··· WORKING DATA

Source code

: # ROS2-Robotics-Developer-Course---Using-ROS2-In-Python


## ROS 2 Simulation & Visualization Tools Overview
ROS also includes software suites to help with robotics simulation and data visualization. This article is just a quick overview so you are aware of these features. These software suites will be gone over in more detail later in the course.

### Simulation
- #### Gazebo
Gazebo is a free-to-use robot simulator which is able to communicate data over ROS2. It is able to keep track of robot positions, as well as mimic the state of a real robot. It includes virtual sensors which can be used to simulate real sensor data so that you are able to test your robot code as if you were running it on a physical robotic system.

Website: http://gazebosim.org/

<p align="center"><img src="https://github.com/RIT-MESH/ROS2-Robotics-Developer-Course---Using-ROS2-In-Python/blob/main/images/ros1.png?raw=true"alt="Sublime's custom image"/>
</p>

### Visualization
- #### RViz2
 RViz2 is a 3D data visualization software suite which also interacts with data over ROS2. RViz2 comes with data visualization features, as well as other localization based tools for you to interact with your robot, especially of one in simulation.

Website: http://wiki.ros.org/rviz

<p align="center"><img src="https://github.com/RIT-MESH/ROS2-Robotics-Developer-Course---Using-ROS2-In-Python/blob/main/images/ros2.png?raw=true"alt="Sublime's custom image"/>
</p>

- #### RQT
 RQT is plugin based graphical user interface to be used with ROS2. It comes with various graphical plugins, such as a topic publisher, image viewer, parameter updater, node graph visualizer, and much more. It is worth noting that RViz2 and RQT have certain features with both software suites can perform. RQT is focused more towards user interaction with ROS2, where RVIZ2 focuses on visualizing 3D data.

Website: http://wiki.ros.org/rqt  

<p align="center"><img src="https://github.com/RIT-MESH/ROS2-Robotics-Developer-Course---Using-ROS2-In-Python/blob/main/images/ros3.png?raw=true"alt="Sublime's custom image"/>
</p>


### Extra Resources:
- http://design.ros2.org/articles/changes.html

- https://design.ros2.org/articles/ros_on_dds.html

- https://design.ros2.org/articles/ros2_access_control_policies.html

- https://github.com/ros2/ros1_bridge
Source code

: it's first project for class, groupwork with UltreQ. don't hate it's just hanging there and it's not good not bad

······

• TASK GOAL:
Would you copy out each record precisely as it stands?

• REPLY:
Source code

: # ROS2-Robotics-Developer-Course---Using-ROS2-In-Python


## ROS 2 Simulation & Visualization Tools Overview
ROS also includes software suites to help with robotics simulation and data visualization. This article is just a quick overview so you are aware of these features. These software suites will be gone over in more detail later in the course.

### Simulation
- #### Gazebo
Gazebo is a free-to-use robot simulator which is able to communicate data over ROS2. It is able to keep track of robot positions, as well as mimic the state of a real robot. It includes virtual sensors which can be used to simulate real sensor data so that you are able to test your robot code as if you were running it on a physical robotic system.

Website: http://gazebosim.org/

<p align="center"><img src="https://github.com/RIT-MESH/ROS2-Robotics-Developer-Course---Using-ROS2-In-Python/blob/main/images/ros1.png?raw=true"alt="Sublime's custom image"/>
</p>

### Visualization
- #### RViz2
 RViz2 is a 3D data visualization software suite which also interacts with data over ROS2. RViz2 comes with data visualization features, as well as other localization based tools for you to interact with your robot, especially of one in simulation.

Website: http://wiki.ros.org/rviz

<p align="center"><img src="https://github.com/RIT-MESH/ROS2-Robotics-Developer-Course---Using-ROS2-In-Python/blob/main/images/ros2.png?raw=true"alt="Sublime's custom image"/>
</p>

- #### RQT
 RQT is plugin based graphical user interface to be used with ROS2. It comes with various graphical plugins, such as a topic publisher, image viewer, parameter updater, node graph visualizer, and much more. It is worth noting that RViz2 and RQT have certain features with both software suites can perform. RQT is focused more towards user interaction with ROS2, where RVIZ2 focuses on visualizing 3D data.

Website: http://wiki.ros.org/rqt  

<p align="center"><img src="https://github.com/RIT-MESH/ROS2-Robotics-Developer-Course---Using-ROS2-In-Python/blob/main/images/ros3.png?raw=true"alt="Sublime's custom image"/>
</p>


### Extra Resources:
- http://design.ros2.org/articles/changes.html

- https://design.ros2.org/articles/ros_on_dds.html

- https://design.ros2.org/articles/ros2_access_control_policies.html

- https://github.com/ros2/ros1_bridge
Source code

: it's first project for class, groupwork with UltreQ. don't hate it's just hanging there and it's not good not bad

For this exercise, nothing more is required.